ASSIGNMENT
Set down each of the records below exactly as it reads. No pictures go into the copy.
----
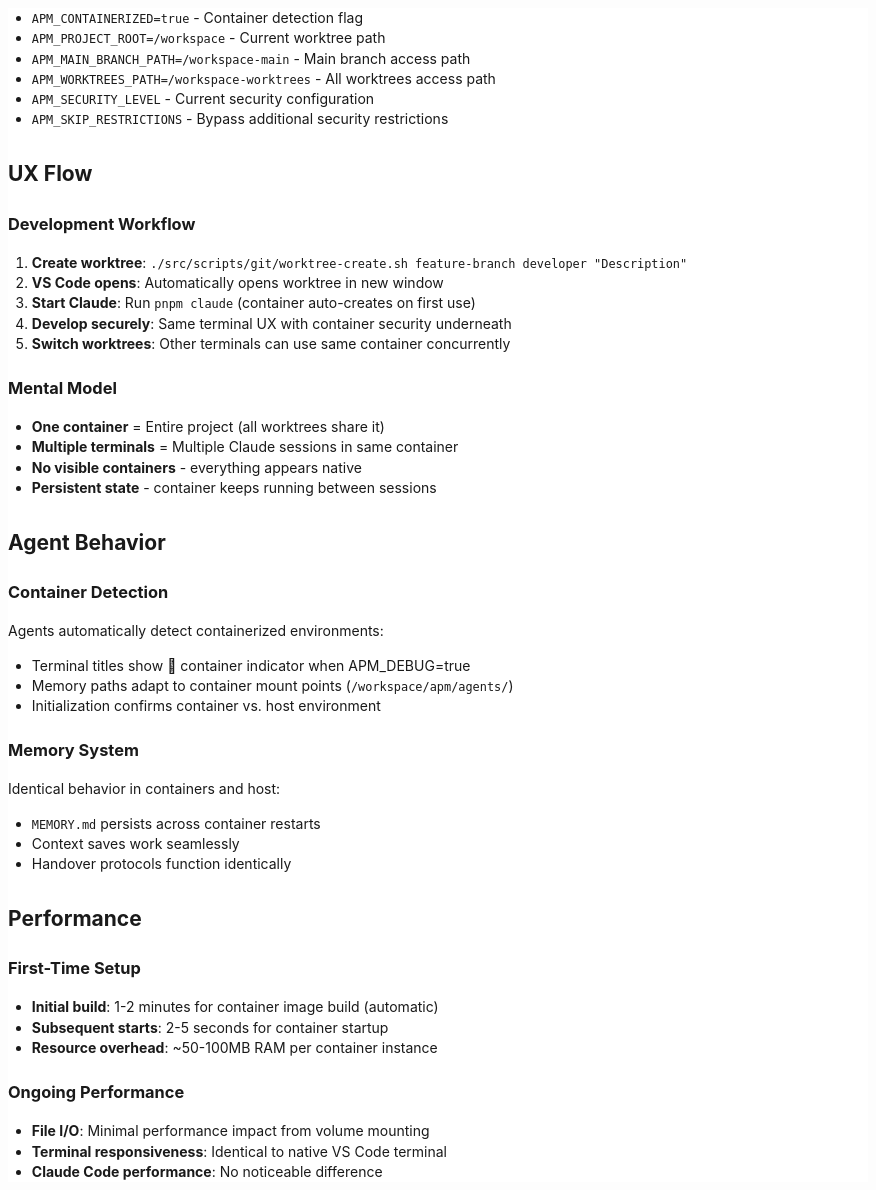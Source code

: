 - `APM_CONTAINERIZED=true` - Container detection flag
- `APM_PROJECT_ROOT=/workspace` - Current worktree path
- `APM_MAIN_BRANCH_PATH=/workspace-main` - Main branch access path
- `APM_WORKTREES_PATH=/workspace-worktrees` - All worktrees access path
- `APM_SECURITY_LEVEL` - Current security configuration
- `APM_SKIP_RESTRICTIONS` - Bypass additional security restrictions

## UX Flow

### Development Workflow
1. **Create worktree**: `./src/scripts/git/worktree-create.sh feature-branch developer "Description"`
2. **VS Code opens**: Automatically opens worktree in new window
3. **Start Claude**: Run `pnpm claude` (container auto-creates on first use)
4. **Develop securely**: Same terminal UX with container security underneath
5. **Switch worktrees**: Other terminals can use same container concurrently

### Mental Model
- **One container** = Entire project (all worktrees share it)
- **Multiple terminals** = Multiple Claude sessions in same container
- **No visible containers** - everything appears native
- **Persistent state** - container keeps running between sessions

## Agent Behavior

### Container Detection
Agents automatically detect containerized environments:
- Terminal titles show 🐳 container indicator when APM_DEBUG=true
- Memory paths adapt to container mount points (`/workspace/apm/agents/`)
- Initialization confirms container vs. host environment

### Memory System
Identical behavior in containers and host:
- `MEMORY.md` persists across container restarts
- Context saves work seamlessly
- Handover protocols function identically

## Performance

### First-Time Setup
- **Initial build**: 1-2 minutes for container image build (automatic)
- **Subsequent starts**: 2-5 seconds for container startup
- **Resource overhead**: ~50-100MB RAM per container instance

### Ongoing Performance
- **File I/O**: Minimal performance impact from volume mounting
- **Terminal responsiveness**: Identical to native VS Code terminal
- **Claude Code performance**: No noticeable difference
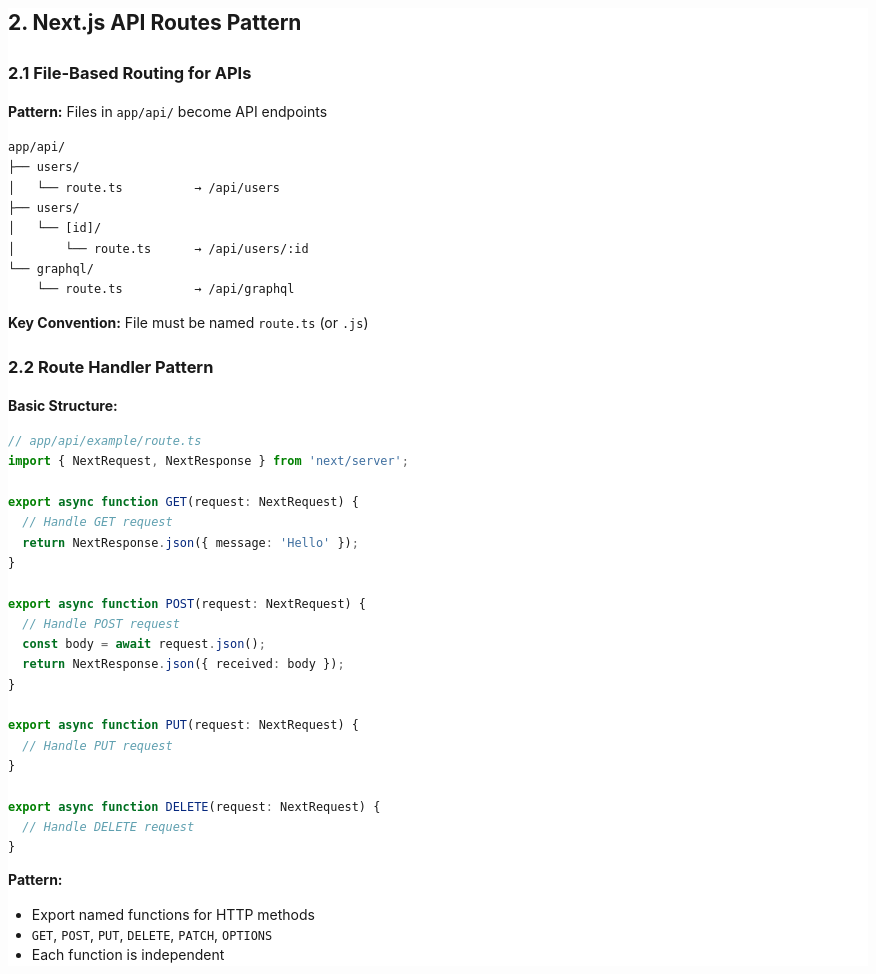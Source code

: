 
## 2. Next.js API Routes Pattern

### 2.1 File-Based Routing for APIs

**Pattern:** Files in `app/api/` become API endpoints

```
app/api/
├── users/
│   └── route.ts          → /api/users
├── users/
│   └── [id]/
│       └── route.ts      → /api/users/:id
└── graphql/
    └── route.ts          → /api/graphql
```

**Key Convention:** File must be named `route.ts` (or `.js`)

### 2.2 Route Handler Pattern

**Basic Structure:**

```typescript
// app/api/example/route.ts
import { NextRequest, NextResponse } from 'next/server';

export async function GET(request: NextRequest) {
  // Handle GET request
  return NextResponse.json({ message: 'Hello' });
}

export async function POST(request: NextRequest) {
  // Handle POST request
  const body = await request.json();
  return NextResponse.json({ received: body });
}

export async function PUT(request: NextRequest) {
  // Handle PUT request
}

export async function DELETE(request: NextRequest) {
  // Handle DELETE request
}
```

**Pattern:**

- Export named functions for HTTP methods
- `GET`, `POST`, `PUT`, `DELETE`, `PATCH`, `OPTIONS`
- Each function is independent
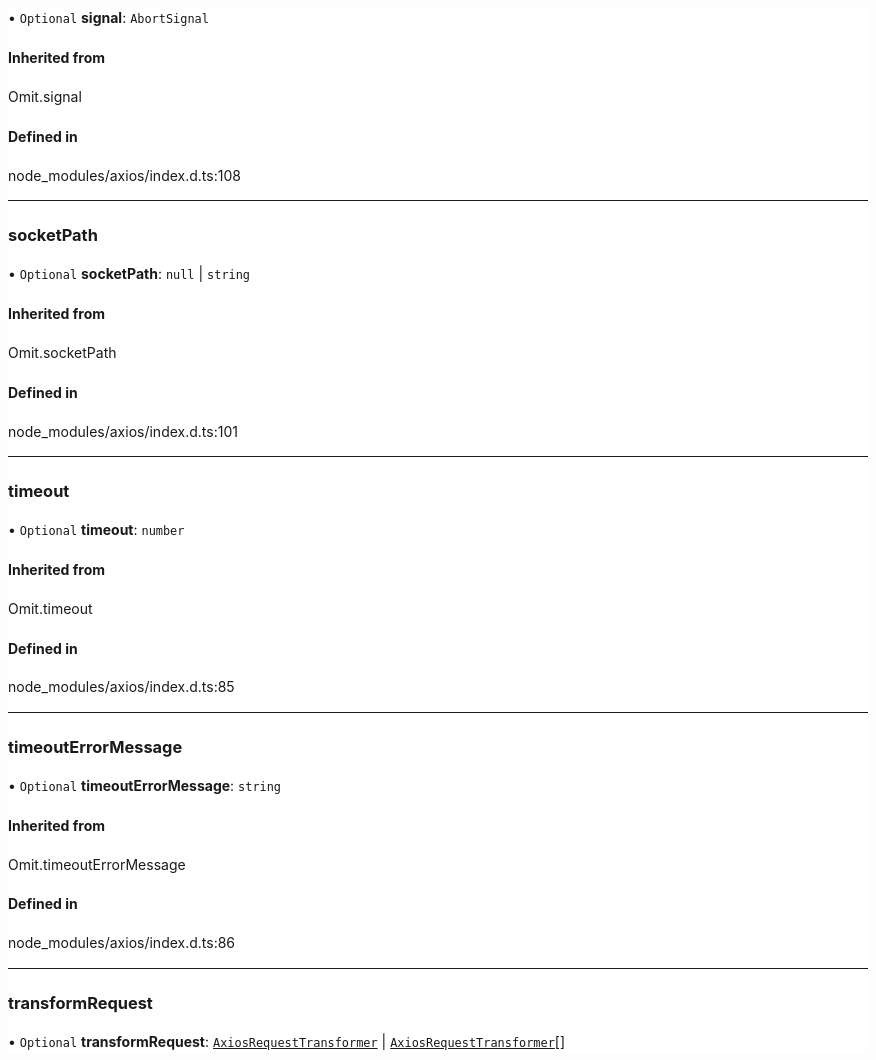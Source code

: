 • `Optional` **signal**: `AbortSignal`

#### Inherited from

Omit.signal

#### Defined in

node_modules/axios/index.d.ts:108

___

### socketPath

• `Optional` **socketPath**: ``null`` \| `string`

#### Inherited from

Omit.socketPath

#### Defined in

node_modules/axios/index.d.ts:101

___

### timeout

• `Optional` **timeout**: `number`

#### Inherited from

Omit.timeout

#### Defined in

node_modules/axios/index.d.ts:85

___

### timeoutErrorMessage

• `Optional` **timeoutErrorMessage**: `string`

#### Inherited from

Omit.timeoutErrorMessage

#### Defined in

node_modules/axios/index.d.ts:86

___

### transformRequest

• `Optional` **transformRequest**: [`AxiosRequestTransformer`](verida_account_web_vault._internal_.AxiosRequestTransformer.md) \| [`AxiosRequestTransformer`](verida_account_web_vault._internal_.AxiosRequestTransformer.md)[]
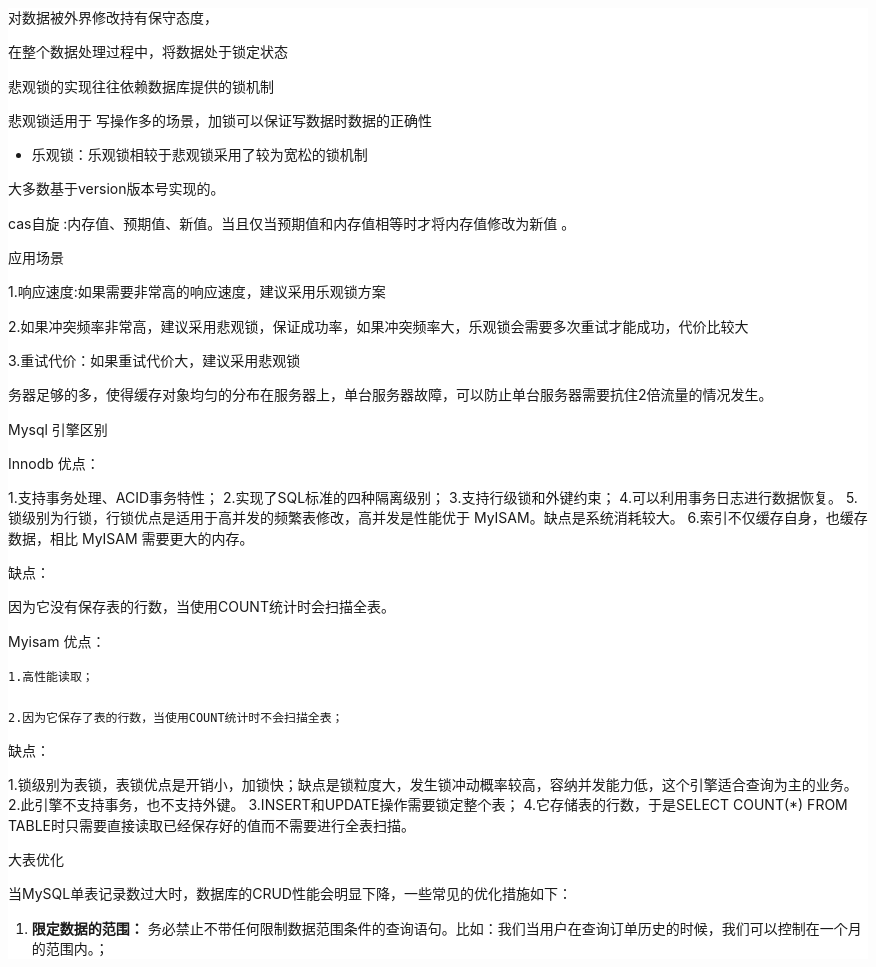 对数据被外界修改持有保守态度，

在整个数据处理过程中，将数据处于锁定状态

悲观锁的实现往往依赖数据库提供的锁机制

悲观锁适用于 写操作多的场景，加锁可以保证写数据时数据的正确性

* 乐观锁：乐观锁相较于悲观锁采用了较为宽松的锁机制

大多数基于version版本号实现的。

cas自旋 :内存值、预期值、新值。当且仅当预期值和内存值相等时才将内存值修改为新值 。

应用场景

1.响应速度:如果需要非常高的响应速度，建议采用乐观锁方案

2.如果冲突频率非常高，建议采用悲观锁，保证成功率，如果冲突频率大，乐观锁会需要多次重试才能成功，代价比较大

3.重试代价：如果重试代价大，建议采用悲观锁

务器足够的多，使得缓存对象均匀的分布在服务器上，单台服务器故障，可以防止单台服务器需要抗住2倍流量的情况发生。



Mysql 引擎区别

Innodb 优点：

1.支持事务处理、ACID事务特性；
2.实现了SQL标准的四种隔离级别；
3.支持行级锁和外键约束；
4.可以利用事务日志进行数据恢复。
5.锁级别为行锁，行锁优点是适用于高并发的频繁表修改，高并发是性能优于 MyISAM。缺点是系统消耗较大。
6.索引不仅缓存自身，也缓存数据，相比 MyISAM 需要更大的内存。

缺点：

因为它没有保存表的行数，当使用COUNT统计时会扫描全表。

Myisam 优点：

```
1.高性能读取；

2.因为它保存了表的行数，当使用COUNT统计时不会扫描全表；
```

缺点：

1.锁级别为表锁，表锁优点是开销小，加锁快；缺点是锁粒度大，发生锁冲动概率较高，容纳并发能力低，这个引擎适合查询为主的业务。
2.此引擎不支持事务，也不支持外键。
3.INSERT和UPDATE操作需要锁定整个表；
4.它存储表的行数，于是SELECT COUNT(*) FROM TABLE时只需要直接读取已经保存好的值而不需要进行全表扫描。



大表优化

当MySQL单表记录数过大时，数据库的CRUD性能会明显下降，一些常见的优化措施如下：

1. **限定数据的范围：** 务必禁止不带任何限制数据范围条件的查询语句。比如：我们当用户在查询订单历史的时候，我们可以控制在一个月的范围内。；
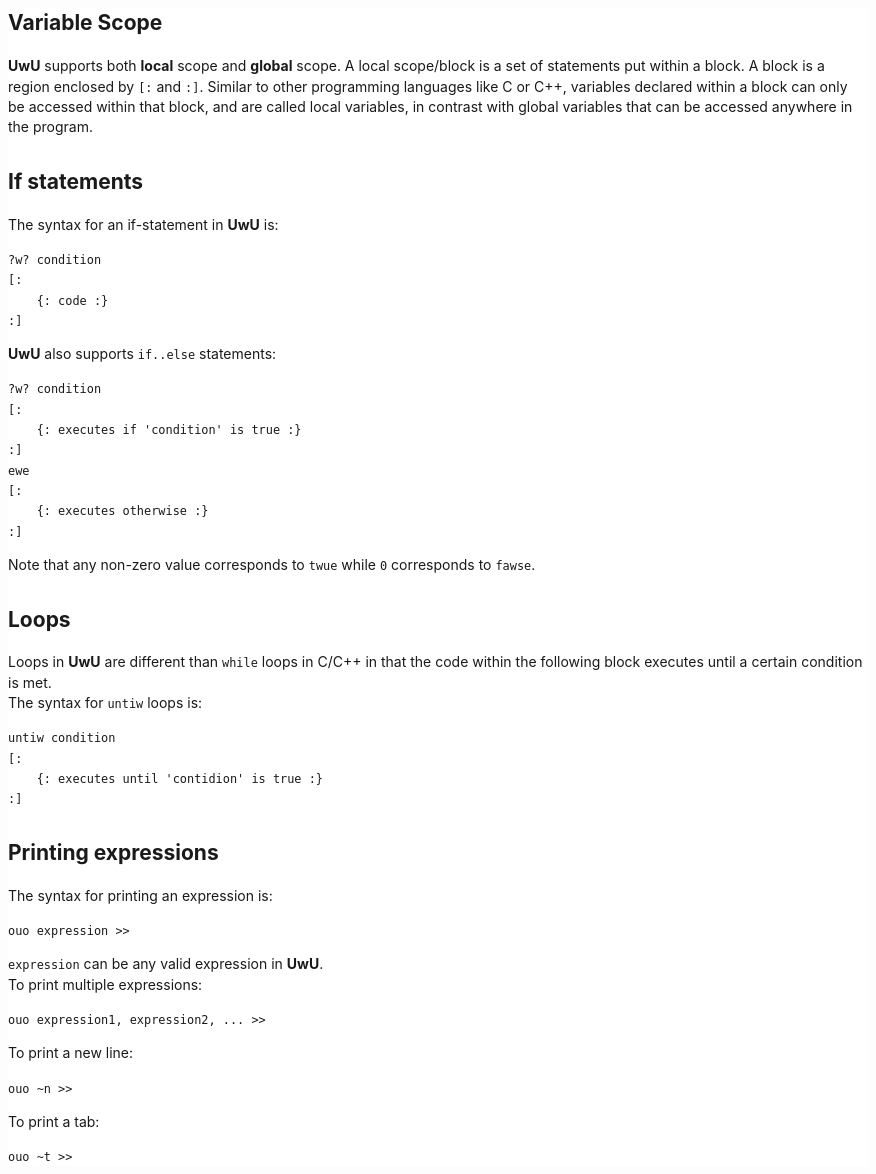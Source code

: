 
## Variable Scope
**UwU** supports both **local** scope and **global** scope. A local scope/block is a set of statements put within a block.
A block is a region enclosed by `[:` and `:]`.
Similar to other programming languages like C or C++, variables declared within a block can only be accessed within that block, and are called local variables,
in contrast with global variables that can be accessed anywhere in the program.


## If statements
The syntax for an if-statement in **UwU** is:
```
?w? condition
[:
	{: code :}
:]
```
**UwU** also supports `if..else` statements:
```
?w? condition
[:
	{: executes if 'condition' is true :}
:]
ewe
[:
	{: executes otherwise :}
:]
```
Note that any non-zero value corresponds to `twue` while `0` corresponds to `fawse`.


## Loops
Loops in **UwU** are different than `while` loops in C/C++ in that the code within the following block executes until a certain condition is met.  
The syntax for `untiw` loops is:
```
untiw condition
[:
	{: executes until 'contidion' is true :}
:]
```


## Printing expressions
The syntax for printing an expression is:
```
ouo expression >>
```
`expression` can be any valid expression in **UwU**.  
To print multiple expressions:
```
ouo expression1, expression2, ... >>
```
To print a new line:
```
ouo ~n >>
```
To print a tab:
```
ouo ~t >>
```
----
OUTPUT OF THE TASK
Source code

: - `APM_CONTAINERIZED=true` - Container detection flag
- `APM_PROJECT_ROOT=/workspace` - Current worktree path
- `APM_MAIN_BRANCH_PATH=/workspace-main` - Main branch access path
- `APM_WORKTREES_PATH=/workspace-worktrees` - All worktrees access path
- `APM_SECURITY_LEVEL` - Current security configuration
- `APM_SKIP_RESTRICTIONS` - Bypass additional security restrictions

## UX Flow

### Development Workflow
1. **Create worktree**: `./src/scripts/git/worktree-create.sh feature-branch developer "Description"`
2. **VS Code opens**: Automatically opens worktree in new window
3. **Start Claude**: Run `pnpm claude` (container auto-creates on first use)
4. **Develop securely**: Same terminal UX with container security underneath
5. **Switch worktrees**: Other terminals can use same container concurrently

### Mental Model
- **One container** = Entire project (all worktrees share it)
- **Multiple terminals** = Multiple Claude sessions in same container
- **No visible containers** - everything appears native
- **Persistent state** - container keeps running between sessions

## Agent Behavior

### Container Detection
Agents automatically detect containerized environments:
- Terminal titles show 🐳 container indicator when APM_DEBUG=true
- Memory paths adapt to container mount points (`/workspace/apm/agents/`)
- Initialization confirms container vs. host environment

### Memory System
Identical behavior in containers and host:
- `MEMORY.md` persists across container restarts
- Context saves work seamlessly
- Handover protocols function identically

## Performance

### First-Time Setup
- **Initial build**: 1-2 minutes for container image build (automatic)
- **Subsequent starts**: 2-5 seconds for container startup
- **Resource overhead**: ~50-100MB RAM per container instance

### Ongoing Performance
- **File I/O**: Minimal performance impact from volume mounting
- **Terminal responsiveness**: Identical to native VS Code terminal
- **Claude Code performance**: No noticeable difference
Source code

: 
## 2. Next.js API Routes Pattern

### 2.1 File-Based Routing for APIs

**Pattern:** Files in `app/api/` become API endpoints

```
app/api/
├── users/
│   └── route.ts          → /api/users
├── users/
│   └── [id]/
│       └── route.ts      → /api/users/:id
└── graphql/
    └── route.ts          → /api/graphql
```

**Key Convention:** File must be named `route.ts` (or `.js`)

### 2.2 Route Handler Pattern

**Basic Structure:**

```typescript
// app/api/example/route.ts
import { NextRequest, NextResponse } from 'next/server';

export async function GET(request: NextRequest) {
  // Handle GET request
  return NextResponse.json({ message: 'Hello' });
}

export async function POST(request: NextRequest) {
  // Handle POST request
  const body = await request.json();
  return NextResponse.json({ received: body });
}

export async function PUT(request: NextRequest) {
  // Handle PUT request
}

export async function DELETE(request: NextRequest) {
  // Handle DELETE request
}
```

**Pattern:**

- Export named functions for HTTP methods
- `GET`, `POST`, `PUT`, `DELETE`, `PATCH`, `OPTIONS`
- Each function is independent
Source code

: • `Optional` **signal**: `AbortSignal`

#### Inherited from

Omit.signal

#### Defined in

node_modules/axios/index.d.ts:108

___

### socketPath

• `Optional` **socketPath**: ``null`` \| `string`

#### Inherited from

Omit.socketPath

#### Defined in

node_modules/axios/index.d.ts:101

___

### timeout

• `Optional` **timeout**: `number`

#### Inherited from

Omit.timeout

#### Defined in

node_modules/axios/index.d.ts:85

___

### timeoutErrorMessage

• `Optional` **timeoutErrorMessage**: `string`

#### Inherited from

Omit.timeoutErrorMessage

#### Defined in

node_modules/axios/index.d.ts:86

___

### transformRequest

• `Optional` **transformRequest**: [`AxiosRequestTransformer`](verida_account_web_vault._internal_.AxiosRequestTransformer.md) \| [`AxiosRequestTransformer`](verida_account_web_vault._internal_.AxiosRequestTransformer.md)[]
 对数据被外界修改持有保守态度，

在整个数据处理过程中，将数据处于锁定状态

悲观锁的实现往往依赖数据库提供的锁机制

悲观锁适用于 写操作多的场景，加锁可以保证写数据时数据的正确性

* 乐观锁：乐观锁相较于悲观锁采用了较为宽松的锁机制

大多数基于version版本号实现的。

cas自旋 :内存值、预期值、新值。当且仅当预期值和内存值相等时才将内存值修改为新值 。

应用场景

1.响应速度:如果需要非常高的响应速度，建议采用乐观锁方案

2.如果冲突频率非常高，建议采用悲观锁，保证成功率，如果冲突频率大，乐观锁会需要多次重试才能成功，代价比较大

3.重试代价：如果重试代价大，建议采用悲观锁

务器足够的多，使得缓存对象均匀的分布在服务器上，单台服务器故障，可以防止单台服务器需要抗住2倍流量的情况发生。



Mysql 引擎区别

Innodb 优点：

1.支持事务处理、ACID事务特性；
2.实现了SQL标准的四种隔离级别；
3.支持行级锁和外键约束；
4.可以利用事务日志进行数据恢复。
5.锁级别为行锁，行锁优点是适用于高并发的频繁表修改，高并发是性能优于 MyISAM。缺点是系统消耗较大。
6.索引不仅缓存自身，也缓存数据，相比 MyISAM 需要更大的内存。

缺点：

因为它没有保存表的行数，当使用COUNT统计时会扫描全表。

Myisam 优点：

```
1.高性能读取；

2.因为它保存了表的行数，当使用COUNT统计时不会扫描全表；
```

缺点：

1.锁级别为表锁，表锁优点是开销小，加锁快；缺点是锁粒度大，发生锁冲动概率较高，容纳并发能力低，这个引擎适合查询为主的业务。
2.此引擎不支持事务，也不支持外键。
3.INSERT和UPDATE操作需要锁定整个表；
4.它存储表的行数，于是SELECT COUNT(*) FROM TABLE时只需要直接读取已经保存好的值而不需要进行全表扫描。



大表优化

当MySQL单表记录数过大时，数据库的CRUD性能会明显下降，一些常见的优化措施如下：

1. **限定数据的范围：** 务必禁止不带任何限制数据范围条件的查询语句。比如：我们当用户在查询订单历史的时候，我们可以控制在一个月的范围内。；
Source code

: 
## Variable Scope
**UwU** supports both **local** scope and **global** scope. A local scope/block is a set of statements put within a block.
A block is a region enclosed by `[:` and `:]`.
Similar to other programming languages like C or C++, variables declared within a block can only be accessed within that block, and are called local variables,
in contrast with global variables that can be accessed anywhere in the program.


## If statements
The syntax for an if-statement in **UwU** is:
```
?w? condition
[:
	{: code :}
:]
```
**UwU** also supports `if..else` statements:
```
?w? condition
[:
	{: executes if 'condition' is true :}
:]
ewe
[:
	{: executes otherwise :}
:]
```
Note that any non-zero value corresponds to `twue` while `0` corresponds to `fawse`.


## Loops
Loops in **UwU** are different than `while` loops in C/C++ in that the code within the following block executes until a certain condition is met.  
The syntax for `untiw` loops is:
```
untiw condition
[:
	{: executes until 'contidion' is true :}
:]
```


## Printing expressions
The syntax for printing an expression is:
```
ouo expression >>
```
`expression` can be any valid expression in **UwU**.  
To print multiple expressions:
```
ouo expression1, expression2, ... >>
```
To print a new line:
```
ouo ~n >>
```
To print a tab:
```
ouo ~t >>
```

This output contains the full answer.